Britons who were planning a trip to Mallorca, Dubai or the Maldives would not normally be expected to settle for Kidderminster, Coventry or Skipton instead.
But after the vaccines minister, Nadhim Zahawi, suggested that it was “far too early” to be booking summer holidays abroad, many unlikely UK-based destinations are hoping to find a silver lining, amid growing signs that holidaymakers are giving up on the beach and finding alternatives closer to home.
The situation for the British tourism industry is still grim, with VisitBritain estimating a £57.2bn loss from domestic tourism spending alone last year.
But there are also signs that pent-up demand will help to mitigate some of that damage this summer – and that holidaymakers see an incentive to get away from the most traditionally popular destinations.
“There’s clear evidence that people will be visiting areas they had previously ruled out,” said Paul Charles, founder of travel brand consultancy the PC Agency.
“The usual destinations are booking out very quickly, and there simply aren’t enough places to stay. As they sell out, people will be looking beyond the usual hotspots. They want space, and exclusivity. It’s the less familiar places that will most see the benefit.”
Liz Smailes, who runs canal holiday firm Blue Otter Boats in Skipton, Yorkshire, said that she was seeing early signs of a repeat of last summer, when the company was fully booked within a week of Boris Johnson announcing a release of lockdown restrictions in June.
“We were seeing people coming from further south, from Scotland too, from much further afield than is usually the case, and a much younger demographic,” she said. “They wanted to be on a yacht in Greece but they came to us instead.”

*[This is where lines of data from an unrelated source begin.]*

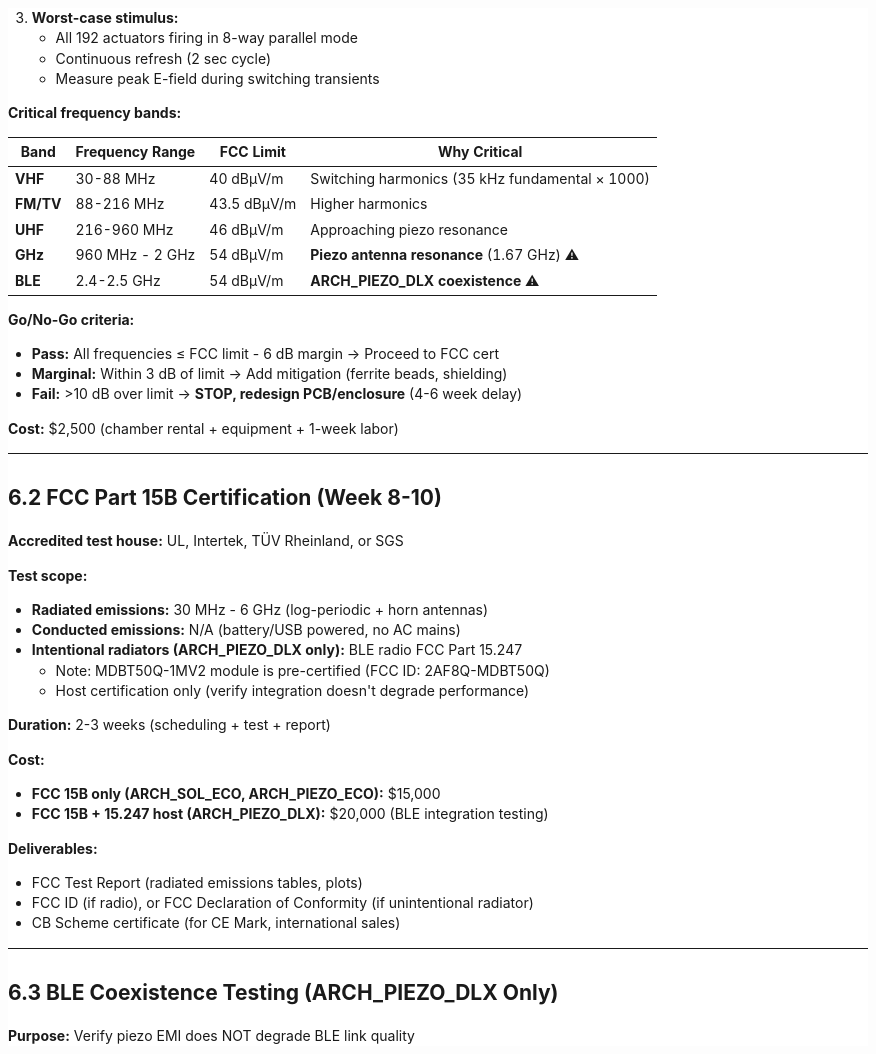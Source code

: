 3. **Worst-case stimulus:**
   - All 192 actuators firing in 8-way parallel mode
   - Continuous refresh (2 sec cycle)
   - Measure peak E-field during switching transients

**Critical frequency bands:**

| Band | Frequency Range | FCC Limit | Why Critical |
|------|----------------|-----------|--------------|
| **VHF** | 30-88 MHz | 40 dBµV/m | Switching harmonics (35 kHz fundamental × 1000) |
| **FM/TV** | 88-216 MHz | 43.5 dBµV/m | Higher harmonics |
| **UHF** | 216-960 MHz | 46 dBµV/m | Approaching piezo resonance |
| **GHz** | 960 MHz - 2 GHz | 54 dBµV/m | **Piezo antenna resonance** (1.67 GHz) ⚠️ |
| **BLE** | 2.4-2.5 GHz | 54 dBµV/m | **ARCH_PIEZO_DLX coexistence** ⚠️ |

**Go/No-Go criteria:**
- **Pass:** All frequencies ≤ FCC limit - 6 dB margin → Proceed to FCC cert
- **Marginal:** Within 3 dB of limit → Add mitigation (ferrite beads, shielding)
- **Fail:** >10 dB over limit → **STOP, redesign PCB/enclosure** (4-6 week delay)

**Cost:** $2,500 (chamber rental + equipment + 1-week labor)

---

## 6.2 FCC Part 15B Certification (Week 8-10)

**Accredited test house:** UL, Intertek, TÜV Rheinland, or SGS

**Test scope:**
- **Radiated emissions:** 30 MHz - 6 GHz (log-periodic + horn antennas)
- **Conducted emissions:** N/A (battery/USB powered, no AC mains)
- **Intentional radiators (ARCH_PIEZO_DLX only):** BLE radio FCC Part 15.247
  - Note: MDBT50Q-1MV2 module is pre-certified (FCC ID: 2AF8Q-MDBT50Q)
  - Host certification only (verify integration doesn't degrade performance)

**Duration:** 2-3 weeks (scheduling + test + report)

**Cost:**
- **FCC 15B only (ARCH_SOL_ECO, ARCH_PIEZO_ECO):** $15,000
- **FCC 15B + 15.247 host (ARCH_PIEZO_DLX):** $20,000 (BLE integration testing)

**Deliverables:**
- FCC Test Report (radiated emissions tables, plots)
- FCC ID (if radio), or FCC Declaration of Conformity (if unintentional radiator)
- CB Scheme certificate (for CE Mark, international sales)

---

## 6.3 BLE Coexistence Testing (ARCH_PIEZO_DLX Only)

**Purpose:** Verify piezo EMI does NOT degrade BLE link quality
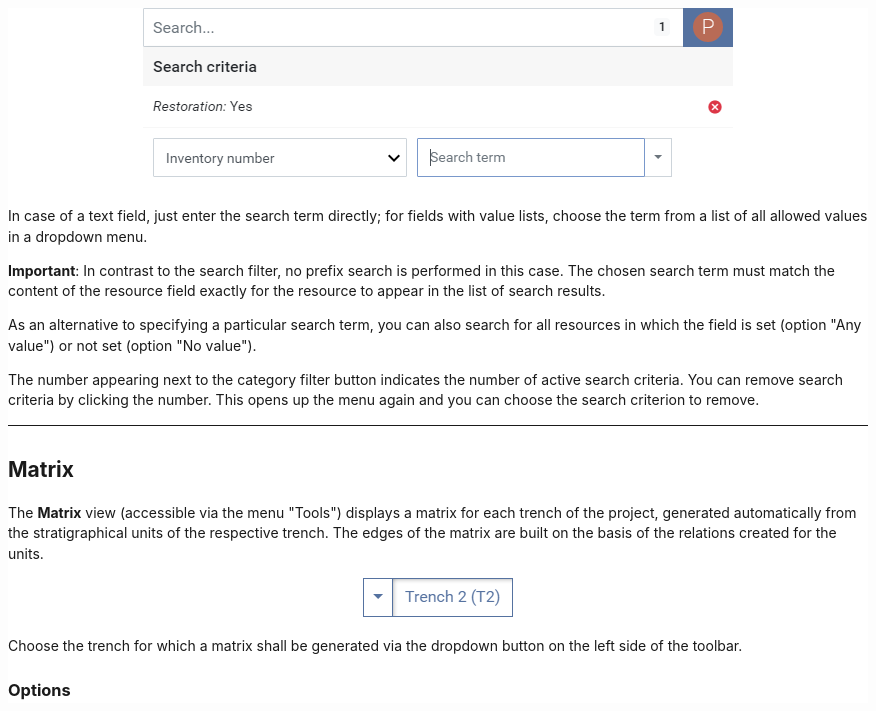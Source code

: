 <p align="center"><img src="images/en/search/criteria_search.png" alt="Field specific search criteria"/></p>

In case of a text field, just enter the search term directly; for fields with value lists, choose the term
from a list of all allowed values in a dropdown menu. 

**Important**: In contrast to the search filter, no prefix search is performed in this case. The chosen search
term must match the content of the resource field exactly for the resource to appear in the list of search
results. 

As an alternative to specifying a particular search term, you can also search for all resources in which the
field is set (option "Any value") or not set (option "No value"). 

The number appearing next to the category filter button indicates the number of active search criteria. You can
remove search criteria by clicking the number. This opens up the menu again and you can choose the search
criterion to remove.


<hr>


## Matrix

The **Matrix** view (accessible via the menu "Tools") displays a matrix for each trench of the project,
generated automatically from the stratigraphical units of the respective trench. The edges of the matrix are
built on the basis of the relations created for the units.

<p align="center"><img src="images/en/matrix/trench_selection.png" alt="Trench selection"/></p>

Choose the trench for which a matrix shall be generated via the dropdown button on the left side of the
toolbar.


### Options
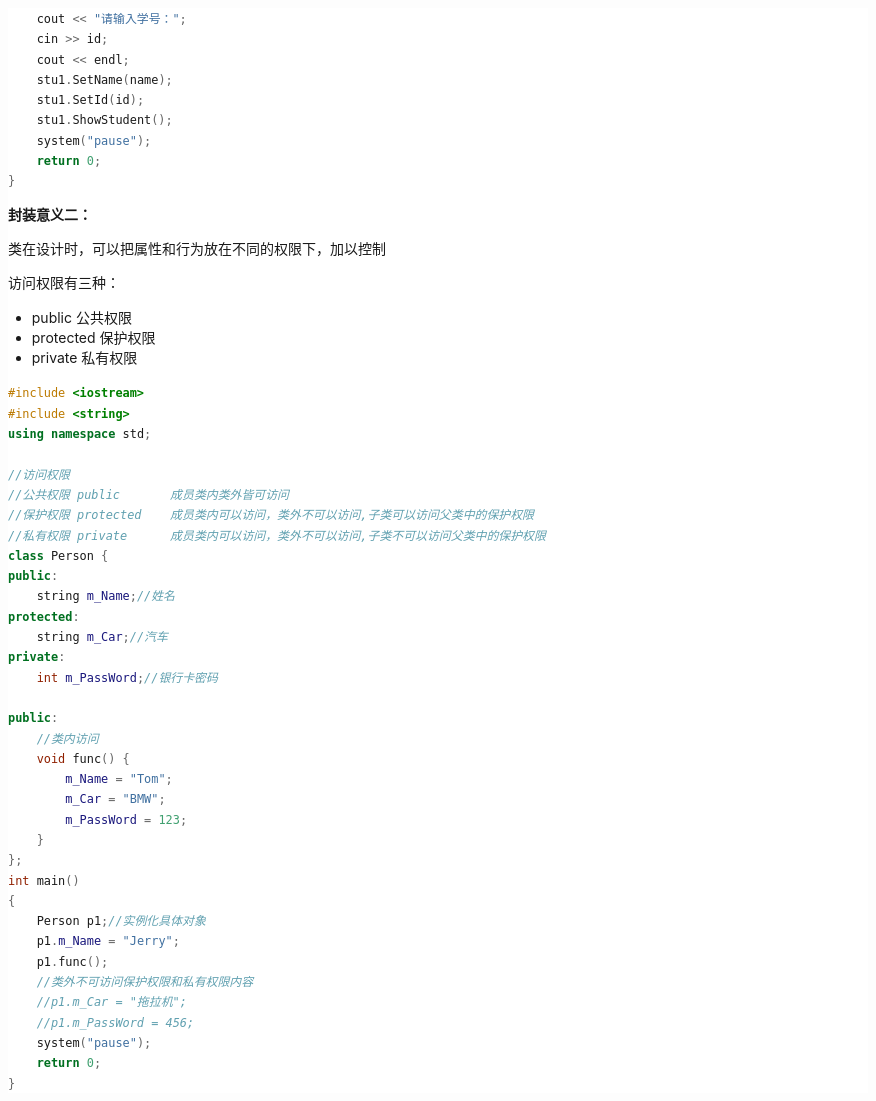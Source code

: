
 ```c++
	cout << "请输入学号：";
	cin >> id;
	cout << endl;
	stu1.SetName(name);
	stu1.SetId(id);
	stu1.ShowStudent();
	system("pause");
	return 0;
}
```

**封装意义二：**

类在设计时，可以把属性和行为放在不同的权限下，加以控制

访问权限有三种：

* public	公共权限
* protected 保护权限
* private      私有权限

```c++
#include <iostream>
#include <string>
using namespace std;

//访问权限
//公共权限 public		成员类内类外皆可访问
//保护权限 protected	成员类内可以访问，类外不可以访问,子类可以访问父类中的保护权限
//私有权限 private		成员类内可以访问，类外不可以访问,子类不可以访问父类中的保护权限
class Person {
public:
	string m_Name;//姓名
protected:
	string m_Car;//汽车
private:
	int m_PassWord;//银行卡密码

public:
	//类内访问
	void func() {
		m_Name = "Tom";
		m_Car = "BMW";
		m_PassWord = 123;
	}
};
int main()
{
	Person p1;//实例化具体对象
	p1.m_Name = "Jerry";
	p1.func();
	//类外不可访问保护权限和私有权限内容
	//p1.m_Car = "拖拉机";
	//p1.m_PassWord = 456;
	system("pause");
	return 0;
}
```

In the last week, her website has had a 133% rise in visitors. “I think it’s because we have freedom but you’re also in a contained environment,” she said.
A similar pattern is playing out across Yorkshire, said James Mason, chief executive of Welcome to Yorkshire, who reports a 91% jump in web traffic this month. “We can’t stop the honey pots being popular but there’s so much more hidden below that, so much going on in places like Selby, Barnsley, Doncaster.”
“People are looking to get off the beaten track and discover those places that maybe were on a bucket list but they’d never got round to.”
In Scotland, there are hopes of a repeat of last summer, when traditionally popular destinations like the Highlands and Edinburgh were joined by less familiar names. Dundee – while facing strong economic headwinds more generally – reported self-catering occupancy rising to 86% in September from 73% the year before, VisitScotland said, while Dumfries and Galloway occupancy in August went from 45% to 52%.
VisitBritain suggested a similarly eclectic range of holiday options in its publicity materials for this summer, noting destinations in Cornwall and London – but also the West Midlands Safari Park lodges in Kidderminster and pointing to Coventry’s status as the UK City of Culture.
Vikki Green, of West Midlands Safari Park, said that while re-opening has had to be pushed back, they have been “overwhelmed with interest” and taken 800 bookings across eight lodges since December.
In Milton Keynes, where enthusiasts point to the appeal of utopian modernist 1960s architecture, Bletchley Park, and the Snozone indoor ski slope, the tourism body chief executive, Ian Stuart, said local businesses were “very much looking forward to an increased amount of interest”, but added that it was too early to see concrete numbers.
Rural destinations, meanwhile, are reporting positive signs, with web traffic to Forest Holidays, which offers cabins in woodland locations around the country, increasing 18% week on week, which “is currently 63% ahead of where we would expect to be for bookings in 2021” – which it said is due to a mix of holidays moved from last year and new demand.
Red Paxton, director of Habitat Escapes holiday rentals, said he had had a 56% increase in holiday bookings in its Cotswolds and Dorset destinations in January against the same month last year. “People are opening their minds to what the beauty of a UK staycation can offer,” he said.
Thomas Emanuel, a director at hotel data research firm STR Travel, said the evidence gathered from clients suggested that “this summer will be better for UK hotels than last year. And it’s the regional, rural locations that are most seeing the benefit.
“We think people want to make a decision early and they will stay in the UK,” he added. “They want a sense of certainty, but they’re still desperate to escape those four walls.”